▶ **Problem**: Leaving the images aside, transcribe all the data below exactly.

▶ **Task inputs**:
════════

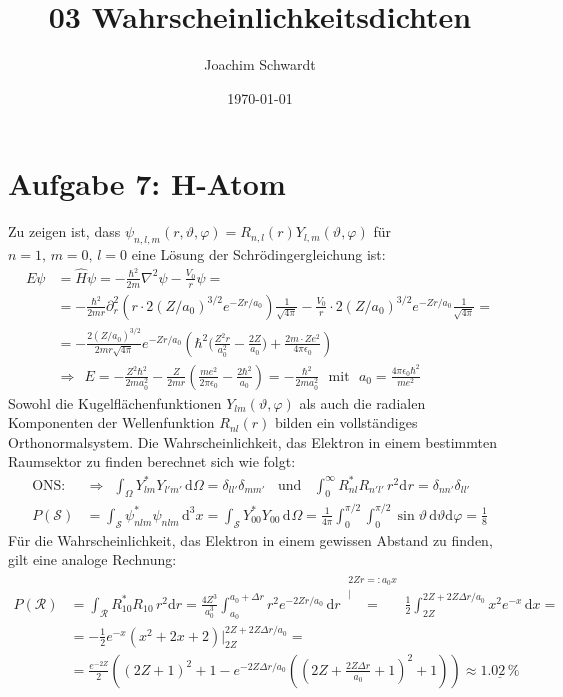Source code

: \documentclass[a4paper,12pt]{article}
\newcommand{\kom}{}
\newcommand{\intx}{}
\newcommand{\kla}{}
\begin{document}
\title{03 Wahrscheinlichkeitsdichten}
\author{Joachim Schwardt}
\date{\today}
\maketitle

\section*{Aufgabe 7: H-Atom}
Zu zeigen ist, dass $\psi_{n,l,m}(r,\vartheta ,\varphi )=R_{n,l}(r)Y_{l,m}(\vartheta, \varphi)$ für $n=1,\, m=0,\, l=0$ eine Lösung der Schrödingergleichung ist:
\begin{align*}
E\psi &=\hat{H}\psi =-\frac{\hbar^2}{2m}\nabla^2\psi -\frac{V_0}{r}\psi=\\
&=-\frac{\hbar^2}{2mr}\partial_r^2\kla\left( {r\cdot 2(Z/a_0)^{3/2}e^{-Zr/a_0}} \right) \frac{1}{\sqrt{4\pi}}-\frac{V_0}{r}\cdot 2(Z/a_0)^{3/2}e^{-Zr/a_0}\frac{1}{\sqrt{4\pi}}=\\
&=-\frac{{2(Z/a_0)}^{3/2}}{2mr\sqrt{4\pi}}e^{-Zr/a_0}\kla\left( {\hbar^2\Big(\frac{Z^2r}{a_0^2}-\frac{2Z}{a_0}\Big)+\frac{2m\cdot Ze^2}{4\pi\epsilon_0}} \right)  \\
&\Rightarrow\ \ E=-\frac{Z^2\hbar^2}{2ma_0^2}-\frac{Z}{2mr}\kla\left( {\frac{me^2}{2\pi\epsilon_0}-\frac{2\hbar^2}{a_0}} \right)  =-\frac{\hbar^2}{2ma_0^2}\ \ \ \mathrm{mit }\ \ \ a_0=\frac{4\pi\epsilon_0\hbar^2}{me^2}
\end{align*}
Sowohl die Kugelflächenfunktionen $Y_{lm}(\vartheta,\varphi)$ als auch die radialen Komponenten der Wellenfunktion $R_{nl}(r)$ bilden ein vollständiges Orthonormalsystem. Die Wahrscheinlichkeit, das Elektron in einem bestimmten Raumsektor zu finden berechnet sich wie folgt:
\begin{align*}
\mathrm{ONS}:\ &\Rightarrow\ \ \int_\Omega Y_{lm}^\ast Y_{l'm'}\,\mathrm{d}\Omega = \delta_{ll'}\delta_{mm'}\ \ \ \ \mathrm{und }\ \ \ \ \intx\int_{0}^\infty {R_{nl}^\ast R_{n'l'}\, r^2}\mathrm{d}^{ }r=\delta_{nn'}\delta_{ll'}\\
P(\mathcal{S})&=\intx\int_{\mathcal{S}}{\psi_{nlm}^\ast \psi_{nlm}}\,\mathrm{d}^{3}x=\intx\int_{\mathcal{S}}{Y_{00}^\ast Y_{00}}\,\mathrm{d}^{ }\Omega =\frac{1}{4\pi}\int_0^{\pi /2}\int_0^{\pi /2}\sin\vartheta\,\mathrm{d}\vartheta\mathrm{d}\varphi = \frac{1}{8}
\end{align*}
Für die Wahrscheinlichkeit, das Elektron in einem gewissen Abstand zu finden, gilt eine analoge Rechnung:
\begin{align*}
P(\mathcal{R})&=\int_\mathcal{R}R_{10}^\ast R_{10}\,r^2\mathrm{d}r=\frac{4Z^3}{a_0^3}\int_{a_0}^{a_0+\Delta r} r^2e^{-2Zr/a_0}\,\mathrm{d}r\kom\overset{\substack{{2Zr=:a_0x} \\ |}}{=}\frac{1}{2}\int_{2Z}^{2Z+2Z\Delta r/a_0}x^2e^{-x}\,\mathrm{d}x=\\
&=-\frac{1}{2}e^{-x}\kla\left( {x^2+2x+2} \right)\bigg\vert_{2Z}^{2Z+2Z\Delta r/a_0}=\\
&=\frac{e^{-2Z}}{2}\kla\left( {(2Z+1)^2+1-e^{-2Z\Delta r/a_0}((2Z+\frac{2Z\Delta r}{a_0}+1)^2+1)} \right) \approx \underline{1.02\,\%} 
\end{align*}
\end{document}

════════

▶ **Output for this exercise**:
Source code

: \documentclass[a4paper,12pt]{article}
\newcommand{\kom}{}
\newcommand{\intx}{}
\newcommand{\kla}{}
\begin{document}
\title{03 Wahrscheinlichkeitsdichten}
\author{Joachim Schwardt}
\date{\today}
\maketitle

\section*{Aufgabe 7: H-Atom}
Zu zeigen ist, dass $\psi_{n,l,m}(r,\vartheta ,\varphi )=R_{n,l}(r)Y_{l,m}(\vartheta, \varphi)$ für $n=1,\, m=0,\, l=0$ eine Lösung der Schrödingergleichung ist:
\begin{align*}
E\psi &=\hat{H}\psi =-\frac{\hbar^2}{2m}\nabla^2\psi -\frac{V_0}{r}\psi=\\
&=-\frac{\hbar^2}{2mr}\partial_r^2\kla\left( {r\cdot 2(Z/a_0)^{3/2}e^{-Zr/a_0}} \right) \frac{1}{\sqrt{4\pi}}-\frac{V_0}{r}\cdot 2(Z/a_0)^{3/2}e^{-Zr/a_0}\frac{1}{\sqrt{4\pi}}=\\
&=-\frac{{2(Z/a_0)}^{3/2}}{2mr\sqrt{4\pi}}e^{-Zr/a_0}\kla\left( {\hbar^2\Big(\frac{Z^2r}{a_0^2}-\frac{2Z}{a_0}\Big)+\frac{2m\cdot Ze^2}{4\pi\epsilon_0}} \right)  \\
&\Rightarrow\ \ E=-\frac{Z^2\hbar^2}{2ma_0^2}-\frac{Z}{2mr}\kla\left( {\frac{me^2}{2\pi\epsilon_0}-\frac{2\hbar^2}{a_0}} \right)  =-\frac{\hbar^2}{2ma_0^2}\ \ \ \mathrm{mit }\ \ \ a_0=\frac{4\pi\epsilon_0\hbar^2}{me^2}
\end{align*}
Sowohl die Kugelflächenfunktionen $Y_{lm}(\vartheta,\varphi)$ als auch die radialen Komponenten der Wellenfunktion $R_{nl}(r)$ bilden ein vollständiges Orthonormalsystem. Die Wahrscheinlichkeit, das Elektron in einem bestimmten Raumsektor zu finden berechnet sich wie folgt:
\begin{align*}
\mathrm{ONS}:\ &\Rightarrow\ \ \int_\Omega Y_{lm}^\ast Y_{l'm'}\,\mathrm{d}\Omega = \delta_{ll'}\delta_{mm'}\ \ \ \ \mathrm{und }\ \ \ \ \intx\int_{0}^\infty {R_{nl}^\ast R_{n'l'}\, r^2}\mathrm{d}^{ }r=\delta_{nn'}\delta_{ll'}\\
P(\mathcal{S})&=\intx\int_{\mathcal{S}}{\psi_{nlm}^\ast \psi_{nlm}}\,\mathrm{d}^{3}x=\intx\int_{\mathcal{S}}{Y_{00}^\ast Y_{00}}\,\mathrm{d}^{ }\Omega =\frac{1}{4\pi}\int_0^{\pi /2}\int_0^{\pi /2}\sin\vartheta\,\mathrm{d}\vartheta\mathrm{d}\varphi = \frac{1}{8}
\end{align*}
Für die Wahrscheinlichkeit, das Elektron in einem gewissen Abstand zu finden, gilt eine analoge Rechnung:
\begin{align*}
P(\mathcal{R})&=\int_\mathcal{R}R_{10}^\ast R_{10}\,r^2\mathrm{d}r=\frac{4Z^3}{a_0^3}\int_{a_0}^{a_0+\Delta r} r^2e^{-2Zr/a_0}\,\mathrm{d}r\kom\overset{\substack{{2Zr=:a_0x} \\ |}}{=}\frac{1}{2}\int_{2Z}^{2Z+2Z\Delta r/a_0}x^2e^{-x}\,\mathrm{d}x=\\
&=-\frac{1}{2}e^{-x}\kla\left( {x^2+2x+2} \right)\bigg\vert_{2Z}^{2Z+2Z\Delta r/a_0}=\\
&=\frac{e^{-2Z}}{2}\kla\left( {(2Z+1)^2+1-e^{-2Z\Delta r/a_0}((2Z+\frac{2Z\Delta r}{a_0}+1)^2+1)} \right) \approx \underline{1.02\,\%} 
\end{align*}
\end{document}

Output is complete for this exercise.